» Work request
Copies of all lines that contain "Devices" are needed; take them from the data below.

****

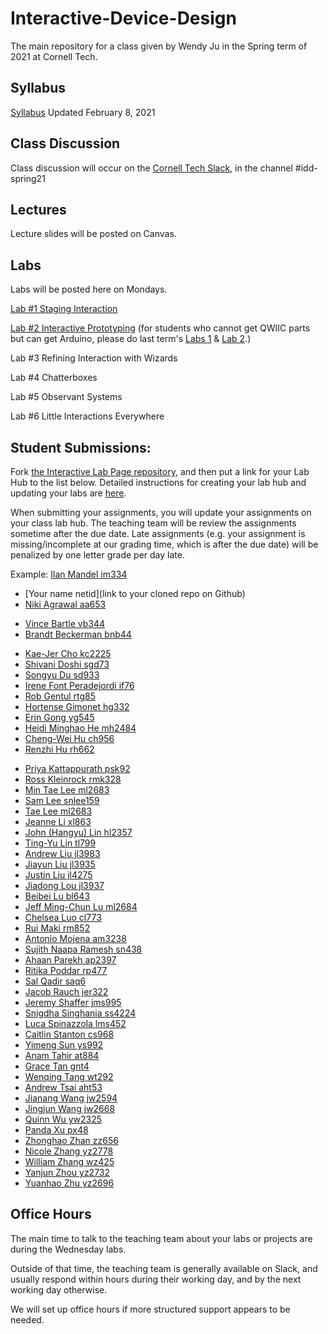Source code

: # Interactive-Device-Design
The main repository for a class given by Wendy Ju in the Spring term of 2021 at Cornell Tech.

## Syllabus
[Syllabus](https://canvas.cornell.edu/courses/27923/assignments/syllabus) Updated February 8, 2021

## Class Discussion
Class discussion will occur on the [Cornell Tech Slack](cornelltech.slack.com), in the channel #idd-spring21

## Lectures
Lecture slides will be posted on Canvas.


## Labs
Labs will be posted here on Mondays.

[Lab #1 Staging Interaction](https://github.com/FAR-Lab/Interactive-Lab-Hub/blob/Spring2021/Lab%201/README.md)

[Lab #2 Interactive Prototyping](https://github.com/FAR-Lab/Interactive-Lab-Hub/blob/Spring2021/Lab%202/README.md) 
(for students who cannot get QWIIC parts but can get Arduino, please do last term's [Labs 1](https://github.com/FAR-Lab/Developing-and-Designing-Interactive-Devices/wiki/Lab-01) & [Lab 2](https://github.com/FAR-Lab/Developing-and-Designing-Interactive-Devices/wiki/Lab-02).)

Lab #3 Refining Interaction with Wizards

Lab #4 Chatterboxes

Lab #5 Observant Systems

Lab #6 Little Interactions Everywhere

## Student Submissions:

Fork  [the Interactive Lab Page repository](https://github.com/FAR-Lab/Interactive-Lab-Hub), and then put a link for your Lab Hub to the list below. Detailed instructions for creating your lab hub and updating your labs are [here](https://github.com/FAR-Lab/Developing-and-Designing-Interactive-Devices/blob/2021Spring/readings/Submitting%20Labs.md).

When submitting your assignments, you will update your assignments on your class lab hub. The teaching team will be review the assignments sometime after the due date. Late assignments (e.g. your assignment is missing/incomplete at our grading time, which is after the due date) will be penalized by one letter grade per day late.



Example:  [Ilan Mandel im334](https://github.com/imandel/Interactive-Lab-Hub)


* [Your name netid](link to your cloned repo on Github)
*	[Niki	Agrawal	aa653](https://github.com/nagrawal44/Interactive-Lab-Hub)	
<!---*	[Sachi	Angle	sva22](https://github.com/sach211/Interactive-Lab-Hub)	--->
*	[Vince	Bartle	vb344](https://github.com/vbartle/Interactive-Lab-Hub)	
*	[Brandt	Beckerman	bnb44](https://github.com/bnbeck/Interactive-Lab-Hub)	
<!--- *	[Mehma	Bhasin	mkb229](https://github.com/mkbhasin/Interactive-Lab-Hub)	--->
<!--- *	[Jingsong	Chen	jc3497](https://github.com/Jingsong-Chen/Interactive-Lab-Hub)	--->
*	[Kae-Jer	Cho	kc2225](https://github.com/moonorblue/Interactive-Lab-Hub)	
*	[Shivani	Doshi	sgd73](https://github.com/shivanidoshi26/Interactive-Lab-Hub/)	
*	[Songyu	Du	sd933](https://github.com/sonipapa/Interactive-Lab-Hub)	
*	[Irene	Font Peradejordi	if76](https://github.com/IreneFP/Interactive-Lab-Hub)	
*	[Rob	Gentul	rtg85](https://github.com/rgentul/Interactive-Lab-Hub)	
*	[Hortense	Gimonet	hg332](https://github.com/hgimonet/sp2021_IDD_Interactive-Lab-Hub)	
*	[Erin	Gong	yg545](https://github.com/ering0427/Interactive-Lab-Hub)	
*	[Heidi Minghao	He	mh2484](https://github.com/HeidiHe/Interactive-Lab-Hub)	
*	[Cheng-Wei	Hu	ch956](https://github.com/HcwXd/Interactive-Lab-Hub)	
*	[Renzhi	Hu	rh662](https://github.com/renzhihu98/Interactive-Lab-Hub)	
<!---*	[Jamie	Jay	hg457](https://github.com/Jamie-Jay/Interactive-Lab-Hub)	--->
 *	[Priya	Kattappurath	psk92](https://github.com/priyakatt/Interactive-Lab-Hub)	
*	[Ross	Kleinrock	rmk328](https://github.com/rkleinro-CT/Interactive-Lab-Hub/)	
*	[Min Tae	Lee	ml2683](https://github.com/mintae0424/Interactive-Lab-Hub)	
*	[Sam	Lee	snlee159](https://github.com/snlee159/Interactive-Lab-Hub)	
*	[Tae	Lee	ml2683](https://github.com/mintae0424/Interactive-Lab-Hub)	
*	[Jeanne	Li	xl863](https://github.com/Jeannelialbedo/Interactive-Lab-Hub)	
*	[John (Hangyu)	Lin	hl2357](https://github.com/hangyulin/Interactive-Lab-Hub)	
*	[Ting-Yu	Lin	tl799](https://github.com/aalty/Interactive-Lab-Hub)	
*	[Andrew	Liu	jl3983](https://github.com/andrewljc0801/Interactive-Lab-Hub)	
*	[Jiayun	Liu	jl3935](https://github.com/iamyuchy/Interactive-Lab-Hub)	
*	[Justin	Liu	jl4275](https://github.com/juicetinliu/Interactive-Lab-Hub)	
*	[Jiadong	Lou	jl3937](https://github.com/jiadonglou/Interactive-Lab-Hub)	
*	[Beibei	Lu	bl643](https://github.com/beibeilu/Interactive-Lab-Hub)	
*	[Jeff Ming-Chun	Lu	ml2684](https://github.com/r06921039/Interactive-Lab-Hub)	
*	[Chelsea	Luo	cl773](https://github.com/chelsealuo/Interactive-Lab-Hub)	
*	[Rui	Maki	rm852](https://github.com/ruimaki/Interactive-Lab-Hub)	
*	[Antonio	Mojena	am3238](https://github.com/amojena/Interactive-Lab-Hub)	
*	[Sujith	Naapa Ramesh	sn438](https://github.com/sujithnr/Interactive-Lab-Hub)	
*	[Ahaan	Parekh	ap2397](https://github.com/ahaanparekh27/Interactive-Lab-Hub)	
*	[Ritika	Poddar	rp477](https://github.com/Rpoddar1953/Interactive-Lab-Hub)	
*	[Sal	Qadir	saq6](https://github.com/JerseyXS/Interactive-Lab-Hub)	
*	[Jacob	Rauch	jer322](https://github.com/jrauch97/Interactive-Lab-Hub)	
*	[Jeremy	Shaffer	jms995](https://github.com/jshaffer47/Interactive-Lab-Hub)	
*	[Snigdha	Singhania	ss4224](https://github.com/singhaniasnigdha/Interactive-Lab-Hub)	
*	[Luca	Spinazzola	lms452](https://github.com/luca992/Interactive-Lab-Hub)	
*	[Caitlin	Stanton	cs968](https://github.com/caitlinstanton/Interactive-Lab-Hub)
*	[Yimeng	Sun	ys992](https://github.com/ysunaw/Interactive-Lab-Hub)	
*	[Anam	Tahir	at884](https://github.com/anam884/Interactive-Lab-Hub)	
*	[Grace	Tan	gnt4](https://github.com/greatcan11/Interactive-Lab-Hub)	
*	[Wenqing	Tang	wt292](https://github.com/FadingWinds/Interactive-Lab-Hub)	
*	[Andrew	Tsai	aht53](https://github.com/andrewhtsai/Interactive-Lab-Hub)	
*	[Jianang	Wang	jw2594](https://github.com/JamesW121/Interactive-Lab-Hub)	
*	[Jingjun	Wang	jw2668](https://github.com/helensz98/Interactive-Lab-Hub)	
*	[Quinn	Wu	yw2325](https://github.com/quinn997/Interactive-Lab-Hub)	
*	[Panda	Xu	px48](https://github.com/30PandaX/Interactive-Lab-Hub)	
*	[Zhonghao	Zhan	zz656](https://github.com/RupertZ/Interactive-Lab-Hub)	
*	[Nicole	Zhang	yz2778](https://github.com/nicole-zy/Interactive-Lab-Hub)	
*	[William	Zhang	wz425](https://github.com/williamzhang012998/Interactive-Lab-Hub)	
*	[Yanjun	Zhou	yz2732](https://github.com/Kingfisherzh/Yanjun.Z-s-Lab-Hub)	
*	[Yuanhao	Zhu	yz2696](https://github.com/YuanhaoZhu/Interactive-Lab-Hub)	

## Office Hours 

The main time to talk to the teaching team about your labs or projects are during the Wednesday labs. 

Outside of that time, the teaching team is generally available on Slack, and usually respond within hours during their working day, and by the next working day otherwise. 

We will set up office hours if more structured support appears to be needed.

****

» Result of the task
(for students who cannot get QWIIC parts but can get Arduino, please do last term's [Labs 1](https://github.com/FAR-Lab/Developing-and-Designing-Interactive-Devices/wiki/Lab-01) & [Lab 2](https://github.com/FAR-Lab/Developing-and-Designing-Interactive-Devices/wiki/Lab-02).)
Fork  [the Interactive Lab Page repository](https://github.com/FAR-Lab/Interactive-Lab-Hub), and then put a link for your Lab Hub to the list below. Detailed instructions for creating your lab hub and updating your labs are [here](https://github.com/FAR-Lab/Developing-and-Designing-Interactive-Devices/blob/2021Spring/readings/Submitting%20Labs.md).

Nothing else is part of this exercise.